GIVEN RECORDS
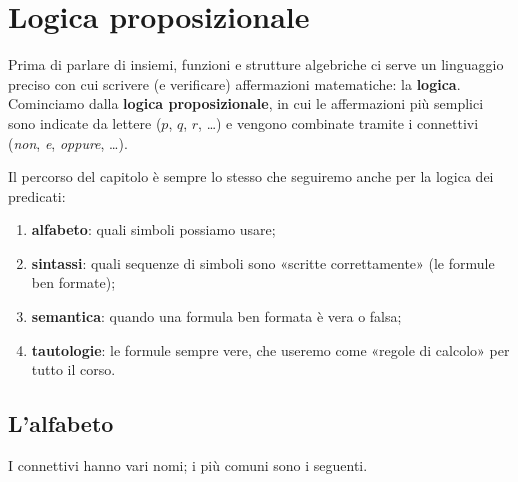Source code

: \chapter{Logica proposizionale}

Prima di parlare di insiemi, funzioni e strutture algebriche ci serve un linguaggio preciso con cui scrivere
(e verificare) affermazioni matematiche: la \textbf{logica}. Cominciamo dalla \textbf{logica proposizionale},
in cui le affermazioni più semplici sono indicate da lettere ($p$, $q$, $r$, \dots) e vengono combinate
tramite i connettivi (\textit{non}, \textit{e}, \textit{oppure}, \dots).

Il percorso del capitolo è sempre lo stesso che seguiremo anche per la logica dei predicati:
\begin{enumerate}
    \item \textbf{alfabeto}: quali simboli possiamo usare;
    \item \textbf{sintassi}: quali sequenze di simboli sono «scritte correttamente» (le formule ben formate);
    \item \textbf{semantica}: quando una formula ben formata è vera o falsa;
    \item \textbf{tautologie}: le formule sempre vere, che useremo come «regole di calcolo» per tutto il corso.
\end{enumerate}

\section{L'alfabeto}\label{sec:alfabeto-prop}


I connettivi hanno vari nomi; i più comuni sono i seguenti.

TASK TO CARRY OUT
Starting with the first line of the material, print each line exactly until you have printed the line with "vera o falsa;", and skip the pictures.

SOLUTION
Source code

: \chapter{Logica proposizionale}

Prima di parlare di insiemi, funzioni e strutture algebriche ci serve un linguaggio preciso con cui scrivere
(e verificare) affermazioni matematiche: la \textbf{logica}. Cominciamo dalla \textbf{logica proposizionale},
in cui le affermazioni più semplici sono indicate da lettere ($p$, $q$, $r$, \dots) e vengono combinate
tramite i connettivi (\textit{non}, \textit{e}, \textit{oppure}, \dots).

Il percorso del capitolo è sempre lo stesso che seguiremo anche per la logica dei predicati:
\begin{enumerate}
    \item \textbf{alfabeto}: quali simboli possiamo usare;
    \item \textbf{sintassi}: quali sequenze di simboli sono «scritte correttamente» (le formule ben formate);
    \item \textbf{semantica}: quando una formula ben formata è vera o falsa;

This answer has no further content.